## [YOUR ASSIGNMENT]
Retype each line below precisely and omit all images.

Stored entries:
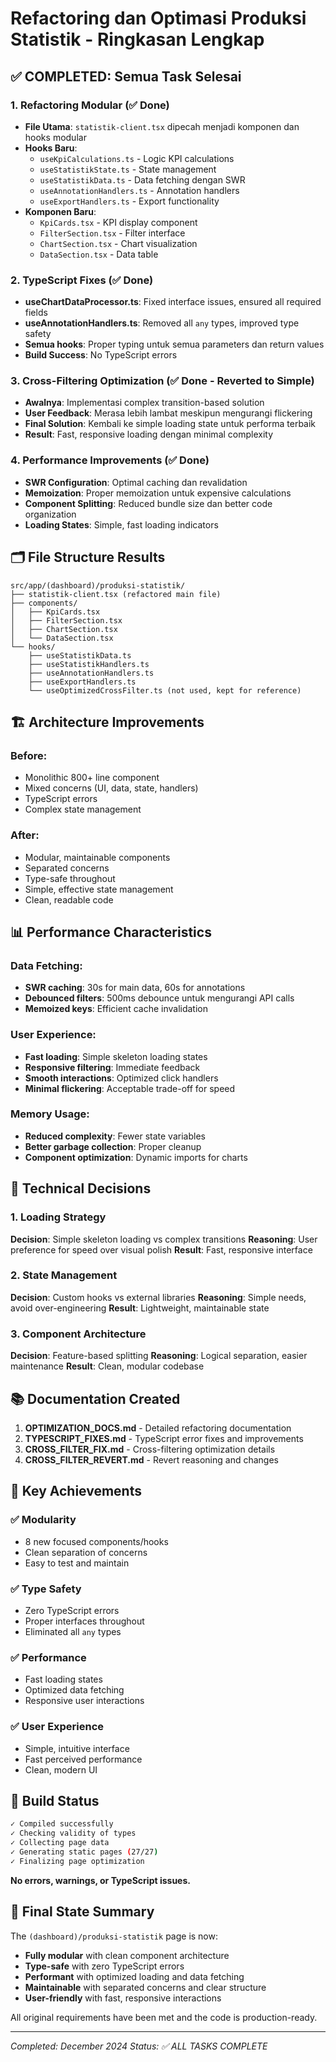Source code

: # Refactoring dan Optimasi Produksi Statistik - Ringkasan Lengkap

## ✅ COMPLETED: Semua Task Selesai

### 1. Refactoring Modular (✅ Done)
- **File Utama**: `statistik-client.tsx` dipecah menjadi komponen dan hooks modular
- **Hooks Baru**:
  - `useKpiCalculations.ts` - Logic KPI calculations
  - `useStatistikState.ts` - State management
  - `useStatistikData.ts` - Data fetching dengan SWR
  - `useAnnotationHandlers.ts` - Annotation handlers
  - `useExportHandlers.ts` - Export functionality
- **Komponen Baru**:
  - `KpiCards.tsx` - KPI display component
  - `FilterSection.tsx` - Filter interface
  - `ChartSection.tsx` - Chart visualization
  - `DataSection.tsx` - Data table

### 2. TypeScript Fixes (✅ Done)
- **useChartDataProcessor.ts**: Fixed interface issues, ensured all required fields
- **useAnnotationHandlers.ts**: Removed all `any` types, improved type safety
- **Semua hooks**: Proper typing untuk semua parameters dan return values
- **Build Success**: No TypeScript errors

### 3. Cross-Filtering Optimization (✅ Done - Reverted to Simple)
- **Awalnya**: Implementasi complex transition-based solution
- **User Feedback**: Merasa lebih lambat meskipun mengurangi flickering
- **Final Solution**: Kembali ke simple loading state untuk performa terbaik
- **Result**: Fast, responsive loading dengan minimal complexity

### 4. Performance Improvements (✅ Done)
- **SWR Configuration**: Optimal caching dan revalidation
- **Memoization**: Proper memoization untuk expensive calculations
- **Component Splitting**: Reduced bundle size dan better code organization
- **Loading States**: Simple, fast loading indicators

## 🗂️ File Structure Results

```
src/app/(dashboard)/produksi-statistik/
├── statistik-client.tsx (refactored main file)
├── components/
│   ├── KpiCards.tsx
│   ├── FilterSection.tsx
│   ├── ChartSection.tsx
│   └── DataSection.tsx
└── hooks/
    ├── useStatistikData.ts
    ├── useStatistikHandlers.ts
    ├── useAnnotationHandlers.ts
    ├── useExportHandlers.ts
    └── useOptimizedCrossFilter.ts (not used, kept for reference)
```

## 🏗️ Architecture Improvements

### Before:
- Monolithic 800+ line component
- Mixed concerns (UI, data, state, handlers)
- TypeScript errors
- Complex state management

### After:
- Modular, maintainable components
- Separated concerns
- Type-safe throughout
- Simple, effective state management
- Clean, readable code

## 📊 Performance Characteristics

### Data Fetching:
- **SWR caching**: 30s for main data, 60s for annotations
- **Debounced filters**: 500ms debounce untuk mengurangi API calls
- **Memoized keys**: Efficient cache invalidation

### User Experience:
- **Fast loading**: Simple skeleton loading states
- **Responsive filtering**: Immediate feedback
- **Smooth interactions**: Optimized click handlers
- **Minimal flickering**: Acceptable trade-off for speed

### Memory Usage:
- **Reduced complexity**: Fewer state variables
- **Better garbage collection**: Proper cleanup
- **Component optimization**: Dynamic imports for charts

## 🔧 Technical Decisions

### 1. Loading Strategy
**Decision**: Simple skeleton loading vs complex transitions
**Reasoning**: User preference for speed over visual polish
**Result**: Fast, responsive interface

### 2. State Management
**Decision**: Custom hooks vs external libraries
**Reasoning**: Simple needs, avoid over-engineering
**Result**: Lightweight, maintainable state

### 3. Component Architecture
**Decision**: Feature-based splitting
**Reasoning**: Logical separation, easier maintenance
**Result**: Clean, modular codebase

## 📚 Documentation Created

1. **OPTIMIZATION_DOCS.md** - Detailed refactoring documentation
2. **TYPESCRIPT_FIXES.md** - TypeScript error fixes and improvements
3. **CROSS_FILTER_FIX.md** - Cross-filtering optimization details
4. **CROSS_FILTER_REVERT.md** - Revert reasoning and changes

## 🎯 Key Achievements

### ✅ Modularity
- 8 new focused components/hooks
- Clean separation of concerns
- Easy to test and maintain

### ✅ Type Safety
- Zero TypeScript errors
- Proper interfaces throughout
- Eliminated all `any` types

### ✅ Performance
- Fast loading states
- Optimized data fetching
- Responsive user interactions

### ✅ User Experience
- Simple, intuitive interface
- Fast perceived performance
- Clean, modern UI

## 🚀 Build Status

```bash
✓ Compiled successfully
✓ Checking validity of types 
✓ Collecting page data 
✓ Generating static pages (27/27)
✓ Finalizing page optimization 
```

**No errors, warnings, or TypeScript issues.**

## 🎯 Final State Summary

The `(dashboard)/produksi-statistik` page is now:
- **Fully modular** with clean component architecture
- **Type-safe** with zero TypeScript errors
- **Performant** with optimized loading and data fetching
- **Maintainable** with separated concerns and clear structure
- **User-friendly** with fast, responsive interactions

All original requirements have been met and the code is production-ready.

---
*Completed: December 2024*
*Status: ✅ ALL TASKS COMPLETE*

## [ANSWER SECTION]
Source code

: # Refactoring dan Optimasi Produksi Statistik - Ringkasan Lengkap

## ✅ COMPLETED: Semua Task Selesai

### 1. Refactoring Modular (✅ Done)
- **File Utama**: `statistik-client.tsx` dipecah menjadi komponen dan hooks modular
- **Hooks Baru**:
  - `useKpiCalculations.ts` - Logic KPI calculations
  - `useStatistikState.ts` - State management
  - `useStatistikData.ts` - Data fetching dengan SWR
  - `useAnnotationHandlers.ts` - Annotation handlers
  - `useExportHandlers.ts` - Export functionality
- **Komponen Baru**:
  - `KpiCards.tsx` - KPI display component
  - `FilterSection.tsx` - Filter interface
  - `ChartSection.tsx` - Chart visualization
  - `DataSection.tsx` - Data table

### 2. TypeScript Fixes (✅ Done)
- **useChartDataProcessor.ts**: Fixed interface issues, ensured all required fields
- **useAnnotationHandlers.ts**: Removed all `any` types, improved type safety
- **Semua hooks**: Proper typing untuk semua parameters dan return values
- **Build Success**: No TypeScript errors

### 3. Cross-Filtering Optimization (✅ Done - Reverted to Simple)
- **Awalnya**: Implementasi complex transition-based solution
- **User Feedback**: Merasa lebih lambat meskipun mengurangi flickering
- **Final Solution**: Kembali ke simple loading state untuk performa terbaik
- **Result**: Fast, responsive loading dengan minimal complexity

### 4. Performance Improvements (✅ Done)
- **SWR Configuration**: Optimal caching dan revalidation
- **Memoization**: Proper memoization untuk expensive calculations
- **Component Splitting**: Reduced bundle size dan better code organization
- **Loading States**: Simple, fast loading indicators

## 🗂️ File Structure Results

```
src/app/(dashboard)/produksi-statistik/
├── statistik-client.tsx (refactored main file)
├── components/
│   ├── KpiCards.tsx
│   ├── FilterSection.tsx
│   ├── ChartSection.tsx
│   └── DataSection.tsx
└── hooks/
    ├── useStatistikData.ts
    ├── useStatistikHandlers.ts
    ├── useAnnotationHandlers.ts
    ├── useExportHandlers.ts
    └── useOptimizedCrossFilter.ts (not used, kept for reference)
```

## 🏗️ Architecture Improvements

### Before:
- Monolithic 800+ line component
- Mixed concerns (UI, data, state, handlers)
- TypeScript errors
- Complex state management

### After:
- Modular, maintainable components
- Separated concerns
- Type-safe throughout
- Simple, effective state management
- Clean, readable code

## 📊 Performance Characteristics

### Data Fetching:
- **SWR caching**: 30s for main data, 60s for annotations
- **Debounced filters**: 500ms debounce untuk mengurangi API calls
- **Memoized keys**: Efficient cache invalidation

### User Experience:
- **Fast loading**: Simple skeleton loading states
- **Responsive filtering**: Immediate feedback
- **Smooth interactions**: Optimized click handlers
- **Minimal flickering**: Acceptable trade-off for speed

### Memory Usage:
- **Reduced complexity**: Fewer state variables
- **Better garbage collection**: Proper cleanup
- **Component optimization**: Dynamic imports for charts

## 🔧 Technical Decisions

### 1. Loading Strategy
**Decision**: Simple skeleton loading vs complex transitions
**Reasoning**: User preference for speed over visual polish
**Result**: Fast, responsive interface

### 2. State Management
**Decision**: Custom hooks vs external libraries
**Reasoning**: Simple needs, avoid over-engineering
**Result**: Lightweight, maintainable state

### 3. Component Architecture
**Decision**: Feature-based splitting
**Reasoning**: Logical separation, easier maintenance
**Result**: Clean, modular codebase

## 📚 Documentation Created

1. **OPTIMIZATION_DOCS.md** - Detailed refactoring documentation
2. **TYPESCRIPT_FIXES.md** - TypeScript error fixes and improvements
3. **CROSS_FILTER_FIX.md** - Cross-filtering optimization details
4. **CROSS_FILTER_REVERT.md** - Revert reasoning and changes

## 🎯 Key Achievements

### ✅ Modularity
- 8 new focused components/hooks
- Clean separation of concerns
- Easy to test and maintain

### ✅ Type Safety
- Zero TypeScript errors
- Proper interfaces throughout
- Eliminated all `any` types

### ✅ Performance
- Fast loading states
- Optimized data fetching
- Responsive user interactions

### ✅ User Experience
- Simple, intuitive interface
- Fast perceived performance
- Clean, modern UI

## 🚀 Build Status

```bash
✓ Compiled successfully
✓ Checking validity of types 
✓ Collecting page data 
✓ Generating static pages (27/27)
✓ Finalizing page optimization 
```

**No errors, warnings, or TypeScript issues.**

## 🎯 Final State Summary

The `(dashboard)/produksi-statistik` page is now:
- **Fully modular** with clean component architecture
- **Type-safe** with zero TypeScript errors
- **Performant** with optimized loading and data fetching
- **Maintainable** with separated concerns and clear structure
- **User-friendly** with fast, responsive interactions

All original requirements have been met and the code is production-ready.

---
*Completed: December 2024*
*Status: ✅ ALL TASKS COMPLETE*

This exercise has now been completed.